_Task directions_:
Please print out the entries below unchanged and skip the images.

_Records contained in a dataset_:
- - - - -
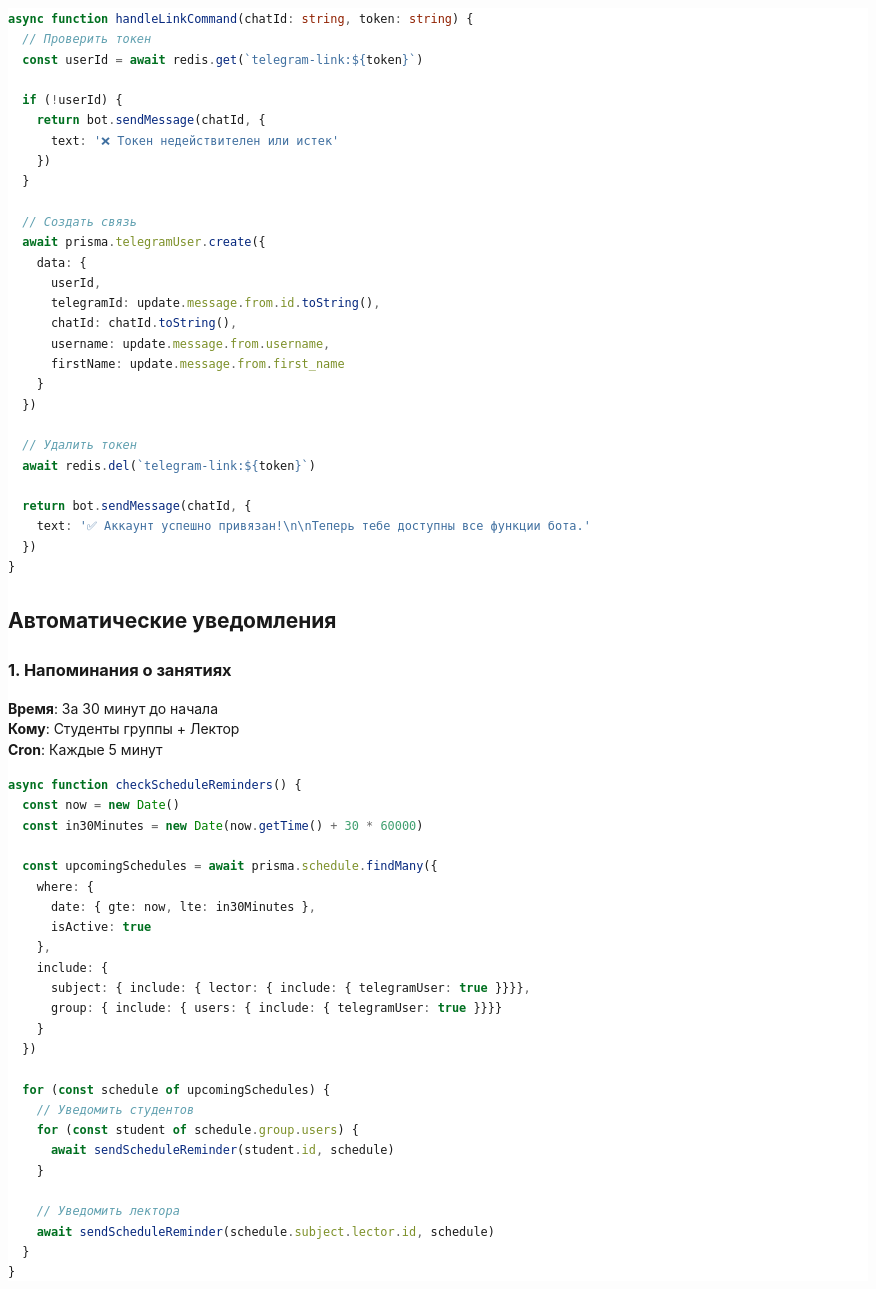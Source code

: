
 ```typescript
async function handleLinkCommand(chatId: string, token: string) {
  // Проверить токен
  const userId = await redis.get(`telegram-link:${token}`)
  
  if (!userId) {
    return bot.sendMessage(chatId, {
      text: '❌ Токен недействителен или истек'
    })
  }
  
  // Создать связь
  await prisma.telegramUser.create({
    data: {
      userId,
      telegramId: update.message.from.id.toString(),
      chatId: chatId.toString(),
      username: update.message.from.username,
      firstName: update.message.from.first_name
    }
  })
  
  // Удалить токен
  await redis.del(`telegram-link:${token}`)
  
  return bot.sendMessage(chatId, {
    text: '✅ Аккаунт успешно привязан!\n\nТеперь тебе доступны все функции бота.'
  })
}
```

## Автоматические уведомления

### 1. Напоминания о занятиях
**Время**: За 30 минут до начала  
**Кому**: Студенты группы + Лектор  
**Cron**: Каждые 5 минут

```typescript
async function checkScheduleReminders() {
  const now = new Date()
  const in30Minutes = new Date(now.getTime() + 30 * 60000)
  
  const upcomingSchedules = await prisma.schedule.findMany({
    where: {
      date: { gte: now, lte: in30Minutes },
      isActive: true
    },
    include: {
      subject: { include: { lector: { include: { telegramUser: true }}}},
      group: { include: { users: { include: { telegramUser: true }}}}
    }
  })
  
  for (const schedule of upcomingSchedules) {
    // Уведомить студентов
    for (const student of schedule.group.users) {
      await sendScheduleReminder(student.id, schedule)
    }
    
    // Уведомить лектора
    await sendScheduleReminder(schedule.subject.lector.id, schedule)
  }
}
```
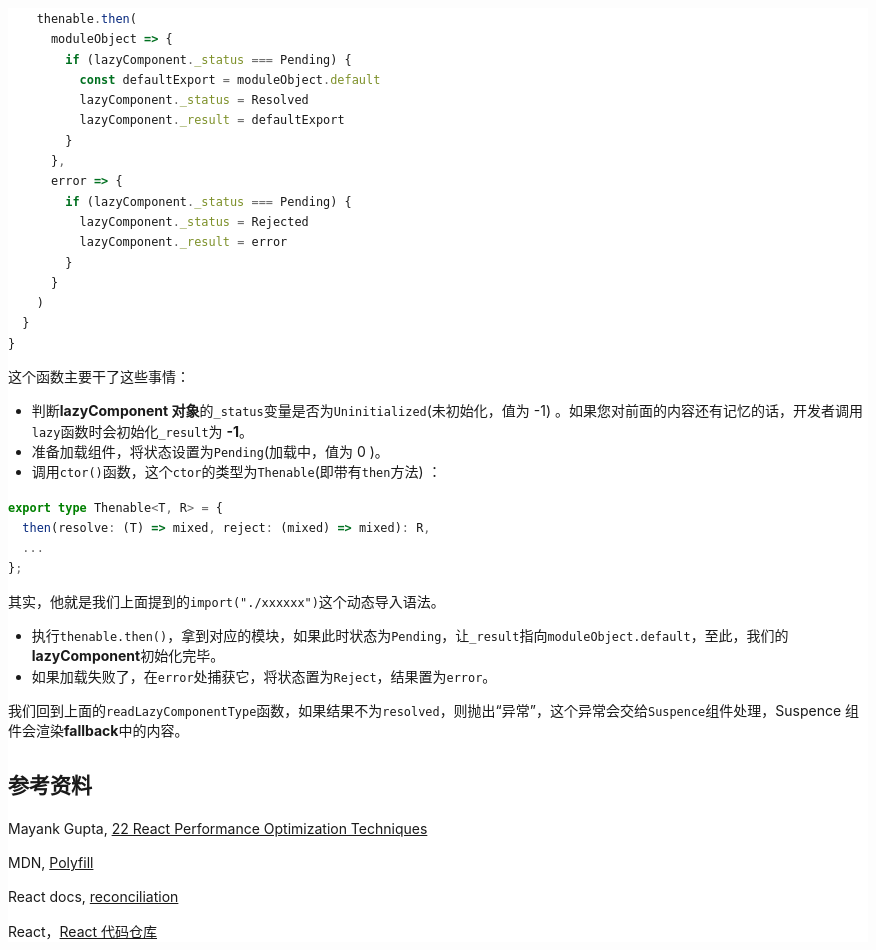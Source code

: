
```typescript
    thenable.then(
      moduleObject => {
        if (lazyComponent._status === Pending) {
          const defaultExport = moduleObject.default
          lazyComponent._status = Resolved
          lazyComponent._result = defaultExport
        }
      },
      error => {
        if (lazyComponent._status === Pending) {
          lazyComponent._status = Rejected
          lazyComponent._result = error
        }
      }
    )
  }
}
```

这个函数主要干了这些事情：

- 判断**lazyComponent 对象**的`_status`变量是否为`Uninitialized`(未初始化，值为 -1) 。如果您对前面的内容还有记忆的话，开发者调用`lazy`函数时会初始化`_result`为 **-1**。
- 准备加载组件，将状态设置为`Pending`(加载中，值为 0 )。
- 调用`ctor()`函数，这个`ctor`的类型为`Thenable`(即带有`then`方法) ：

```typescript
export type Thenable<T, R> = {
  then(resolve: (T) => mixed, reject: (mixed) => mixed): R,
  ...
};
```

其实，他就是我们上面提到的`import("./xxxxxx")`这个动态导入语法。

- 执行`thenable.then()`，拿到对应的模块，如果此时状态为`Pending`，让`_result`指向`moduleObject.default`，至此，我们的**lazyComponent**初始化完毕。
- 如果加载失败了，在`error`处捕获它，将状态置为`Reject`，结果置为`error`。

我们回到上面的`readLazyComponentType`函数，如果结果不为`resolved`，则抛出“异常”，这个异常会交给`Suspence`组件处理，Suspence 组件会渲染**fallback**中的内容。

## 参考资料

Mayank Gupta, [22 React Performance Optimization Techniques](https://medium.com/technofunnel/https-medium-com-mayank-gupta-6-88-21-performance-optimizations-techniques-for-react-d15fa52c2349#67cc)

MDN, [Polyfill](https://developer.mozilla.org/zh-CN/docs/Glossary/Polyfill)

React docs, [reconciliation](https://zh-hans.reactjs.org/docs/reconciliation.html)

React，[React 代码仓库](https://github.com/facebook/react)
- - - - -
_Exercise response_:
Source code

:
 ```typescript
async function handleLinkCommand(chatId: string, token: string) {
  // Проверить токен
  const userId = await redis.get(`telegram-link:${token}`)
  
  if (!userId) {
    return bot.sendMessage(chatId, {
      text: '❌ Токен недействителен или истек'
    })
  }
  
  // Создать связь
  await prisma.telegramUser.create({
    data: {
      userId,
      telegramId: update.message.from.id.toString(),
      chatId: chatId.toString(),
      username: update.message.from.username,
      firstName: update.message.from.first_name
    }
  })
  
  // Удалить токен
  await redis.del(`telegram-link:${token}`)
  
  return bot.sendMessage(chatId, {
    text: '✅ Аккаунт успешно привязан!\n\nТеперь тебе доступны все функции бота.'
  })
}
```

## Автоматические уведомления

### 1. Напоминания о занятиях
**Время**: За 30 минут до начала  
**Кому**: Студенты группы + Лектор  
**Cron**: Каждые 5 минут

```typescript
async function checkScheduleReminders() {
  const now = new Date()
  const in30Minutes = new Date(now.getTime() + 30 * 60000)
  
  const upcomingSchedules = await prisma.schedule.findMany({
    where: {
      date: { gte: now, lte: in30Minutes },
      isActive: true
    },
    include: {
      subject: { include: { lector: { include: { telegramUser: true }}}},
      group: { include: { users: { include: { telegramUser: true }}}}
    }
  })
  
  for (const schedule of upcomingSchedules) {
    // Уведомить студентов
    for (const student of schedule.group.users) {
      await sendScheduleReminder(student.id, schedule)
    }
    
    // Уведомить лектора
    await sendScheduleReminder(schedule.subject.lector.id, schedule)
  }
}
```
Source code

:
```typescript
    thenable.then(
      moduleObject => {
        if (lazyComponent._status === Pending) {
          const defaultExport = moduleObject.default
          lazyComponent._status = Resolved
          lazyComponent._result = defaultExport
        }
      },
      error => {
        if (lazyComponent._status === Pending) {
          lazyComponent._status = Rejected
          lazyComponent._result = error
        }
      }
    )
  }
}
```

这个函数主要干了这些事情：

- 判断**lazyComponent 对象**的`_status`变量是否为`Uninitialized`(未初始化，值为 -1) 。如果您对前面的内容还有记忆的话，开发者调用`lazy`函数时会初始化`_result`为 **-1**。
- 准备加载组件，将状态设置为`Pending`(加载中，值为 0 )。
- 调用`ctor()`函数，这个`ctor`的类型为`Thenable`(即带有`then`方法) ：

```typescript
export type Thenable<T, R> = {
  then(resolve: (T) => mixed, reject: (mixed) => mixed): R,
  ...
};
```

其实，他就是我们上面提到的`import("./xxxxxx")`这个动态导入语法。

- 执行`thenable.then()`，拿到对应的模块，如果此时状态为`Pending`，让`_result`指向`moduleObject.default`，至此，我们的**lazyComponent**初始化完毕。
- 如果加载失败了，在`error`处捕获它，将状态置为`Reject`，结果置为`error`。

我们回到上面的`readLazyComponentType`函数，如果结果不为`resolved`，则抛出“异常”，这个异常会交给`Suspence`组件处理，Suspence 组件会渲染**fallback**中的内容。

## 参考资料

Mayank Gupta, [22 React Performance Optimization Techniques](https://medium.com/technofunnel/https-medium-com-mayank-gupta-6-88-21-performance-optimizations-techniques-for-react-d15fa52c2349#67cc)

MDN, [Polyfill](https://developer.mozilla.org/zh-CN/docs/Glossary/Polyfill)

React docs, [reconciliation](https://zh-hans.reactjs.org/docs/reconciliation.html)

React，[React 代码仓库](https://github.com/facebook/react)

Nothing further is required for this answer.